Work required >>
Take the entries below and write them out exactly, with each picture removed.

Records to process >>
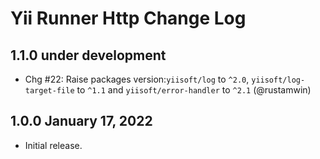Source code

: # Yii Runner Http Change Log

## 1.1.0 under development

- Chg #22: Raise packages version:`yiisoft/log` to `^2.0`, `yiisoft/log-target-file` to `^1.1` and 
  `yiisoft/error-handler` to `^2.1` (@rustamwin)

## 1.0.0 January 17, 2022

- Initial release.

Task result >>
Source code

: # Yii Runner Http Change Log

## 1.1.0 under development

- Chg #22: Raise packages version:`yiisoft/log` to `^2.0`, `yiisoft/log-target-file` to `^1.1` and 
  `yiisoft/error-handler` to `^2.1` (@rustamwin)

## 1.0.0 January 17, 2022

- Initial release.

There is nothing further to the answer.